Kosar is not someone you’d think would be financially unstable. He graduated in three years from the University of Miami and enjoyed a long and successful career with – for the time he played – top-of-market earnings at the highest-paid position in the game. In addition, he appeared to be doing well following his playing career and was even touted as someone who was as successful in business as he was on the playing field.

Not so. Kosar has listed assets of $1-10M and liabilities of $10-50M. He owes almost $1.5 million in unsecured debt to the Browns, for whom he played from 1985-1993. He also owes his ex-wife $3M and owes the owner of the Cleveland Gladiators of the Arena League $725,000. And he owes a bank more than $9M for bad real estate deals.

Kosar made tens of millions playing in the NFL and appeared to possess some business savvy in his post-career business and financial dealings. Now it appears he’s fallen victim to those dealings.

Michael Vick – forgetting everything else swirling around him – was the highest-paid player in football not long ago. He, too, has filed for bankruptcy protection.

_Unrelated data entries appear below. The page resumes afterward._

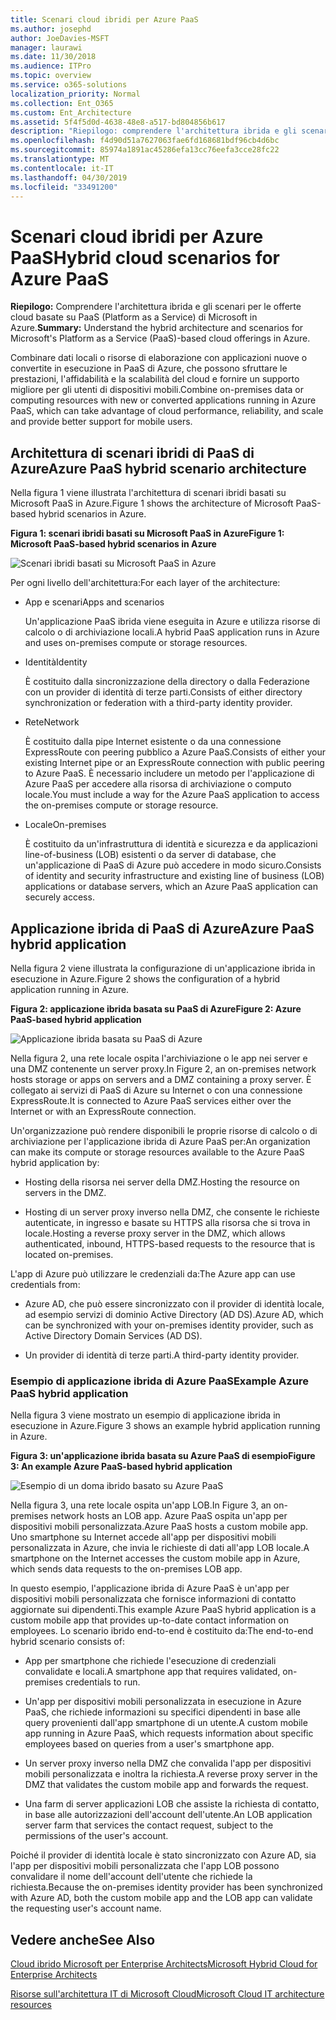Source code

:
 ```yaml
---
title: Scenari cloud ibridi per Azure PaaS
ms.author: josephd
author: JoeDavies-MSFT
manager: laurawi
ms.date: 11/30/2018
ms.audience: ITPro
ms.topic: overview
ms.service: o365-solutions
localization_priority: Normal
ms.collection: Ent_O365
ms.custom: Ent_Architecture
ms.assetid: 5f4f5d0d-4638-48e8-a517-bd804856b617
description: "Riepilogo: comprendere l'architettura ibrida e gli scenari per le offerte cloud di Microsoft come servizio (PaaS) in Azure."
ms.openlocfilehash: f4d90d51a7627063fae6fd168681bdf96cb4d6bc
ms.sourcegitcommit: 85974a1891ac45286efa13cc76eefa3cce28fc22
ms.translationtype: MT
ms.contentlocale: it-IT
ms.lasthandoff: 04/30/2019
ms.locfileid: "33491200"
---
```

# <a name="hybrid-cloud-scenarios-for-azure-paas"></a><span data-ttu-id="eeebb-103">Scenari cloud ibridi per Azure PaaS</span><span class="sxs-lookup"><span data-stu-id="eeebb-103">Hybrid cloud scenarios for Azure PaaS</span></span>

 <span data-ttu-id="eeebb-104">**Riepilogo:** Comprendere l'architettura ibrida e gli scenari per le offerte cloud basate su PaaS (Platform as a Service) di Microsoft in Azure.</span><span class="sxs-lookup"><span data-stu-id="eeebb-104">**Summary:** Understand the hybrid architecture and scenarios for Microsoft's Platform as a Service (PaaS)-based cloud offerings in Azure.</span></span>
  
<span data-ttu-id="eeebb-105">Combinare dati locali o risorse di elaborazione con applicazioni nuove o convertite in esecuzione in PaaS di Azure, che possono sfruttare le prestazioni, l'affidabilità e la scalabilità del cloud e fornire un supporto migliore per gli utenti di dispositivi mobili.</span><span class="sxs-lookup"><span data-stu-id="eeebb-105">Combine on-premises data or computing resources with new or converted applications running in Azure PaaS, which can take advantage of cloud performance, reliability, and scale and provide better support for mobile users.</span></span> 
  
## <a name="azure-paas-hybrid-scenario-architecture"></a><span data-ttu-id="eeebb-106">Architettura di scenari ibridi di PaaS di Azure</span><span class="sxs-lookup"><span data-stu-id="eeebb-106">Azure PaaS hybrid scenario architecture</span></span>

<span data-ttu-id="eeebb-107">Nella figura 1 viene illustrata l'architettura di scenari ibridi basati su Microsoft PaaS in Azure.</span><span class="sxs-lookup"><span data-stu-id="eeebb-107">Figure 1 shows the architecture of Microsoft PaaS-based hybrid scenarios in Azure.</span></span>
  
<span data-ttu-id="eeebb-108">**Figura 1: scenari ibridi basati su Microsoft PaaS in Azure**</span><span class="sxs-lookup"><span data-stu-id="eeebb-108">**Figure 1: Microsoft PaaS-based hybrid scenarios in Azure**</span></span>

![Scenari ibridi basati su Microsoft PaaS in Azure](media/Hybrid-Poster/Hybrid-Cloud-Stack-PaaS.png)
  
<span data-ttu-id="eeebb-110">Per ogni livello dell'architettura:</span><span class="sxs-lookup"><span data-stu-id="eeebb-110">For each layer of the architecture:</span></span>
  
- <span data-ttu-id="eeebb-111">App e scenari</span><span class="sxs-lookup"><span data-stu-id="eeebb-111">Apps and scenarios</span></span>
    
    <span data-ttu-id="eeebb-112">Un'applicazione PaaS ibrida viene eseguita in Azure e utilizza risorse di calcolo o di archiviazione locali.</span><span class="sxs-lookup"><span data-stu-id="eeebb-112">A hybrid PaaS application runs in Azure and uses on-premises compute or storage resources.</span></span>
    
- <span data-ttu-id="eeebb-113">Identità</span><span class="sxs-lookup"><span data-stu-id="eeebb-113">Identity</span></span>
    
    <span data-ttu-id="eeebb-114">È costituito dalla sincronizzazione della directory o dalla Federazione con un provider di identità di terze parti.</span><span class="sxs-lookup"><span data-stu-id="eeebb-114">Consists of either directory synchronization or federation with a third-party identity provider.</span></span>
    
- <span data-ttu-id="eeebb-115">Rete</span><span class="sxs-lookup"><span data-stu-id="eeebb-115">Network</span></span>
    
    <span data-ttu-id="eeebb-116">È costituito dalla pipe Internet esistente o da una connessione ExpressRoute con peering pubblico a Azure PaaS.</span><span class="sxs-lookup"><span data-stu-id="eeebb-116">Consists of either your existing Internet pipe or an ExpressRoute connection with public peering to Azure PaaS.</span></span> <span data-ttu-id="eeebb-117">È necessario includere un metodo per l'applicazione di Azure PaaS per accedere alla risorsa di archiviazione o computo locale.</span><span class="sxs-lookup"><span data-stu-id="eeebb-117">You must include a way for the Azure PaaS application to access the on-premises compute or storage resource.</span></span>
    
- <span data-ttu-id="eeebb-118">Locale</span><span class="sxs-lookup"><span data-stu-id="eeebb-118">On-premises</span></span>
    
    <span data-ttu-id="eeebb-119">È costituito da un'infrastruttura di identità e sicurezza e da applicazioni line-of-business (LOB) esistenti o da server di database, che un'applicazione di PaaS di Azure può accedere in modo sicuro.</span><span class="sxs-lookup"><span data-stu-id="eeebb-119">Consists of identity and security infrastructure and existing line of business (LOB) applications or database servers, which an Azure PaaS application can securely access.</span></span>
    
## <a name="azure-paas-hybrid-application"></a><span data-ttu-id="eeebb-120">Applicazione ibrida di PaaS di Azure</span><span class="sxs-lookup"><span data-stu-id="eeebb-120">Azure PaaS hybrid application</span></span>

<span data-ttu-id="eeebb-121">Nella figura 2 viene illustrata la configurazione di un'applicazione ibrida in esecuzione in Azure.</span><span class="sxs-lookup"><span data-stu-id="eeebb-121">Figure 2 shows the configuration of a hybrid application running in Azure.</span></span>
  
<span data-ttu-id="eeebb-122">**Figura 2: applicazione ibrida basata su PaaS di Azure**</span><span class="sxs-lookup"><span data-stu-id="eeebb-122">**Figure 2: Azure PaaS-based hybrid application**</span></span>

![Applicazione ibrida basata su PaaS di Azure](media/Hybrid-Poster/Hybrid-Cloud-Stack-PaaS-Apps.png)
  
<span data-ttu-id="eeebb-124">Nella figura 2, una rete locale ospita l'archiviazione o le app nei server e una DMZ contenente un server proxy.</span><span class="sxs-lookup"><span data-stu-id="eeebb-124">In Figure 2, an on-premises network hosts storage or apps on servers and a DMZ containing a proxy server.</span></span> <span data-ttu-id="eeebb-125">È collegato ai servizi di PaaS di Azure su Internet o con una connessione ExpressRoute.</span><span class="sxs-lookup"><span data-stu-id="eeebb-125">It is connected to Azure PaaS services either over the Internet or with an ExpressRoute connection.</span></span>
  
<span data-ttu-id="eeebb-126">Un'organizzazione può rendere disponibili le proprie risorse di calcolo o di archiviazione per l'applicazione ibrida di Azure PaaS per:</span><span class="sxs-lookup"><span data-stu-id="eeebb-126">An organization can make its compute or storage resources available to the Azure PaaS hybrid application by:</span></span>
  
- <span data-ttu-id="eeebb-127">Hosting della risorsa nei server della DMZ.</span><span class="sxs-lookup"><span data-stu-id="eeebb-127">Hosting the resource on servers in the DMZ.</span></span>
    
- <span data-ttu-id="eeebb-128">Hosting di un server proxy inverso nella DMZ, che consente le richieste autenticate, in ingresso e basate su HTTPS alla risorsa che si trova in locale.</span><span class="sxs-lookup"><span data-stu-id="eeebb-128">Hosting a reverse proxy server in the DMZ, which allows authenticated, inbound, HTTPS-based requests to the resource that is located on-premises.</span></span>
    
<span data-ttu-id="eeebb-129">L'app di Azure può utilizzare le credenziali da:</span><span class="sxs-lookup"><span data-stu-id="eeebb-129">The Azure app can use credentials from:</span></span>
  
- <span data-ttu-id="eeebb-130">Azure AD, che può essere sincronizzato con il provider di identità locale, ad esempio servizi di dominio Active Directory (AD DS).</span><span class="sxs-lookup"><span data-stu-id="eeebb-130">Azure AD, which can be synchronized with your on-premises identity provider, such as Active Directory Domain Services (AD DS).</span></span>
    
- <span data-ttu-id="eeebb-131">Un provider di identità di terze parti.</span><span class="sxs-lookup"><span data-stu-id="eeebb-131">A third-party identity provider.</span></span>
    
### <a name="example-azure-paas-hybrid-application"></a><span data-ttu-id="eeebb-132">Esempio di applicazione ibrida di Azure PaaS</span><span class="sxs-lookup"><span data-stu-id="eeebb-132">Example Azure PaaS hybrid application</span></span>

<span data-ttu-id="eeebb-133">Nella figura 3 viene mostrato un esempio di applicazione ibrida in esecuzione in Azure.</span><span class="sxs-lookup"><span data-stu-id="eeebb-133">Figure 3 shows an example hybrid application running in Azure.</span></span>
  
<span data-ttu-id="eeebb-134">**Figura 3: un'applicazione ibrida basata su Azure PaaS di esempio**</span><span class="sxs-lookup"><span data-stu-id="eeebb-134">**Figure 3: An example Azure PaaS-based hybrid application**</span></span>

![Esempio di un doma ibrido basato su Azure PaaS](media/Hybrid-Poster/Hybrid-Cloud-Stack-PaaS-Apps-Ex.png)
  
<span data-ttu-id="eeebb-136">Nella figura 3, una rete locale ospita un'app LOB.</span><span class="sxs-lookup"><span data-stu-id="eeebb-136">In Figure 3, an on-premises network hosts an LOB app.</span></span> <span data-ttu-id="eeebb-137">Azure PaaS ospita un'app per dispositivi mobili personalizzata.</span><span class="sxs-lookup"><span data-stu-id="eeebb-137">Azure PaaS hosts a custom mobile app.</span></span> <span data-ttu-id="eeebb-138">Uno smartphone su Internet accede all'app per dispositivi mobili personalizzata in Azure, che invia le richieste di dati all'app LOB locale.</span><span class="sxs-lookup"><span data-stu-id="eeebb-138">A smartphone on the Internet accesses the custom mobile app in Azure, which sends data requests to the on-premises LOB app.</span></span>
  
<span data-ttu-id="eeebb-139">In questo esempio, l'applicazione ibrida di Azure PaaS è un'app per dispositivi mobili personalizzata che fornisce informazioni di contatto aggiornate sui dipendenti.</span><span class="sxs-lookup"><span data-stu-id="eeebb-139">This example Azure PaaS hybrid application is a custom mobile app that provides up-to-date contact information on employees.</span></span> <span data-ttu-id="eeebb-140">Lo scenario ibrido end-to-end è costituito da:</span><span class="sxs-lookup"><span data-stu-id="eeebb-140">The end-to-end hybrid scenario consists of:</span></span>
  
- <span data-ttu-id="eeebb-141">App per smartphone che richiede l'esecuzione di credenziali convalidate e locali.</span><span class="sxs-lookup"><span data-stu-id="eeebb-141">A smartphone app that requires validated, on-premises credentials to run.</span></span>
    
- <span data-ttu-id="eeebb-142">Un'app per dispositivi mobili personalizzata in esecuzione in Azure PaaS, che richiede informazioni su specifici dipendenti in base alle query provenienti dall'app smartphone di un utente.</span><span class="sxs-lookup"><span data-stu-id="eeebb-142">A custom mobile app running in Azure PaaS, which requests information about specific employees based on queries from a user's smartphone app.</span></span>
    
- <span data-ttu-id="eeebb-143">Un server proxy inverso nella DMZ che convalida l'app per dispositivi mobili personalizzata e inoltra la richiesta.</span><span class="sxs-lookup"><span data-stu-id="eeebb-143">A reverse proxy server in the DMZ that validates the custom mobile app and forwards the request.</span></span>
    
- <span data-ttu-id="eeebb-144">Una farm di server applicazioni LOB che assiste la richiesta di contatto, in base alle autorizzazioni dell'account dell'utente.</span><span class="sxs-lookup"><span data-stu-id="eeebb-144">An LOB application server farm that services the contact request, subject to the permissions of the user's account.</span></span>
    
<span data-ttu-id="eeebb-145">Poiché il provider di identità locale è stato sincronizzato con Azure AD, sia l'app per dispositivi mobili personalizzata che l'app LOB possono convalidare il nome dell'account dell'utente che richiede la richiesta.</span><span class="sxs-lookup"><span data-stu-id="eeebb-145">Because the on-premises identity provider has been synchronized with Azure AD, both the custom mobile app and the LOB app can validate the requesting user's account name.</span></span>
  
## <a name="see-also"></a><span data-ttu-id="eeebb-146">Vedere anche</span><span class="sxs-lookup"><span data-stu-id="eeebb-146">See Also</span></span>

[<span data-ttu-id="eeebb-147">Cloud ibrido Microsoft per Enterprise Architects</span><span class="sxs-lookup"><span data-stu-id="eeebb-147">Microsoft Hybrid Cloud for Enterprise Architects</span></span>](microsoft-hybrid-cloud-for-enterprise-architects.md)
  
[<span data-ttu-id="eeebb-148">Risorse sull'architettura IT di Microsoft Cloud</span><span class="sxs-lookup"><span data-stu-id="eeebb-148">Microsoft Cloud IT architecture resources</span></span>](microsoft-cloud-it-architecture-resources.md)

The toughest job for agents, managers, friends, family, wives and girlfriends of professional athletes is very simple: curb the enthusiasm for spending. I realize it’s difficult for athletes who haven’t had much in their lives to delay gratification, but I’ve seen too many end up broke. If there’s one mantra every athlete should remember about getting paid in pro sports, it’s this: It’s not what you make that counts, it’s what you keep.

Welcome to summer. In the east coast, we’ve been building arks.